*** Data to use Section Begins ***
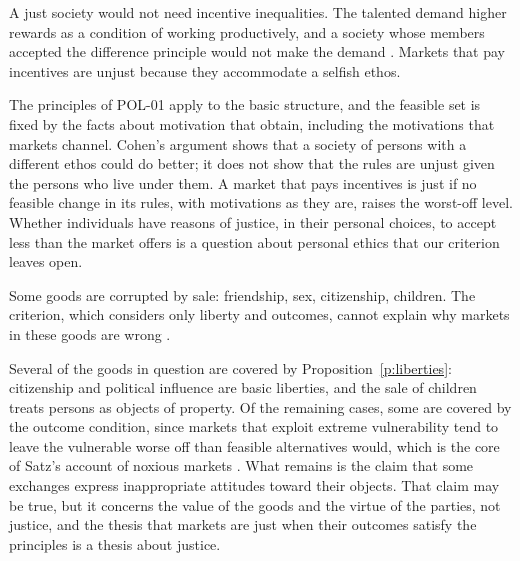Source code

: \documentclass{situationist-preprint}
\begin{document}
\begin{objection}
A just society would not need incentive inequalities. The talented demand higher rewards as a condition of working productively, and a society whose members accepted the difference principle would not make the demand \citep{Cohen2008}. Markets that pay incentives are unjust because they accommodate a selfish ethos.
\end{objection}

\begin{reply}
The principles of POL-01 apply to the basic structure, and the feasible set is fixed by the facts about motivation that obtain, including the motivations that markets channel. Cohen's argument shows that a society of persons with a different ethos could do better; it does not show that the rules are unjust given the persons who live under them. A market that pays incentives is just if no feasible change in its rules, with motivations as they are, raises the worst-off level. Whether individuals have reasons of justice, in their personal choices, to accept less than the market offers is a question about personal ethics that our criterion leaves open.
\end{reply}

\begin{objection}
Some goods are corrupted by sale: friendship, sex, citizenship, children. The criterion, which considers only liberty and outcomes, cannot explain why markets in these goods are wrong \citep{Anderson1993,Sandel2012}.
\end{objection}

\begin{reply}
Several of the goods in question are covered by Proposition~\ref{p:liberties}: citizenship and political influence are basic liberties, and the sale of children treats persons as objects of property. Of the remaining cases, some are covered by the outcome condition, since markets that exploit extreme vulnerability tend to leave the vulnerable worse off than feasible alternatives would, which is the core of Satz's account of noxious markets \citep{Satz2010}. What remains is the claim that some exchanges express inappropriate attitudes toward their objects. That claim may be true, but it concerns the value of the goods and the virtue of the parties, not justice, and the thesis that markets are just when their outcomes satisfy the principles is a thesis about justice.
\end{reply}
\end{document}
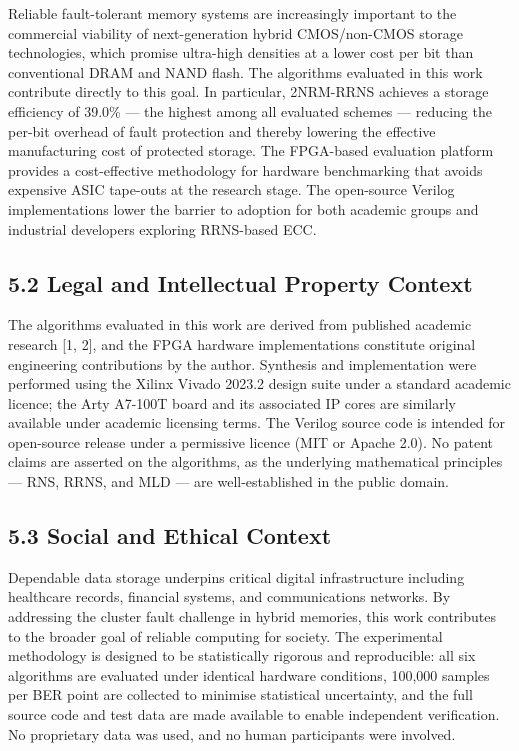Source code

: Reliable fault-tolerant memory systems are increasingly important to the
commercial viability of next-generation hybrid CMOS/non-CMOS storage
technologies, which promise ultra-high densities at a lower cost per bit
than conventional DRAM and NAND flash. The algorithms evaluated in this
work contribute directly to this goal. In particular, 2NRM-RRNS achieves
a storage efficiency of 39.0\% --- the highest among all evaluated
schemes --- reducing the per-bit overhead of fault protection and
thereby lowering the effective manufacturing cost of protected storage.
The FPGA-based evaluation platform provides a cost-effective methodology
for hardware benchmarking that avoids expensive ASIC tape-outs at the
research stage. The open-source Verilog implementations lower the
barrier to adoption for both academic groups and industrial developers
exploring RRNS-based ECC.

\subsection{5.2 Legal and Intellectual Property
Context}\label{legal-and-intellectual-property-context}

The algorithms evaluated in this work are derived from published
academic research {[}1, 2{]}, and the FPGA hardware implementations
constitute original engineering contributions by the author. Synthesis
and implementation were performed using the Xilinx Vivado 2023.2 design
suite under a standard academic licence; the Arty A7-100T board and its
associated IP cores are similarly available under academic licensing
terms. The Verilog source code is intended for open-source release under
a permissive licence (MIT or Apache 2.0). No patent claims are asserted
on the algorithms, as the underlying mathematical principles --- RNS,
RRNS, and MLD --- are well-established in the public domain.

\subsection{5.3 Social and Ethical
Context}\label{social-and-ethical-context}

Dependable data storage underpins critical digital infrastructure
including healthcare records, financial systems, and communications
networks. By addressing the cluster fault challenge in hybrid memories,
this work contributes to the broader goal of reliable computing for
society. The experimental methodology is designed to be statistically
rigorous and reproducible: all six algorithms are evaluated under
identical hardware conditions, 100,000 samples per BER point are
collected to minimise statistical uncertainty, and the full source code
and test data are made available to enable independent verification. No
proprietary data was used, and no human participants were involved.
*** Data to use Section Ends ***
» What the task requires: Working from the records above, write out verbatim only the lines from the line containing "barrier to adoption" through the line containing "on the algorithms, as".

» Answer below:
barrier to adoption for both academic groups and industrial developers
exploring RRNS-based ECC.

\subsection{5.2 Legal and Intellectual Property
Context}\label{legal-and-intellectual-property-context}

The algorithms evaluated in this work are derived from published
academic research {[}1, 2{]}, and the FPGA hardware implementations
constitute original engineering contributions by the author. Synthesis
and implementation were performed using the Xilinx Vivado 2023.2 design
suite under a standard academic licence; the Arty A7-100T board and its
associated IP cores are similarly available under academic licensing
terms. The Verilog source code is intended for open-source release under
a permissive licence (MIT or Apache 2.0). No patent claims are asserted
on the algorithms, as the underlying mathematical principles --- RNS,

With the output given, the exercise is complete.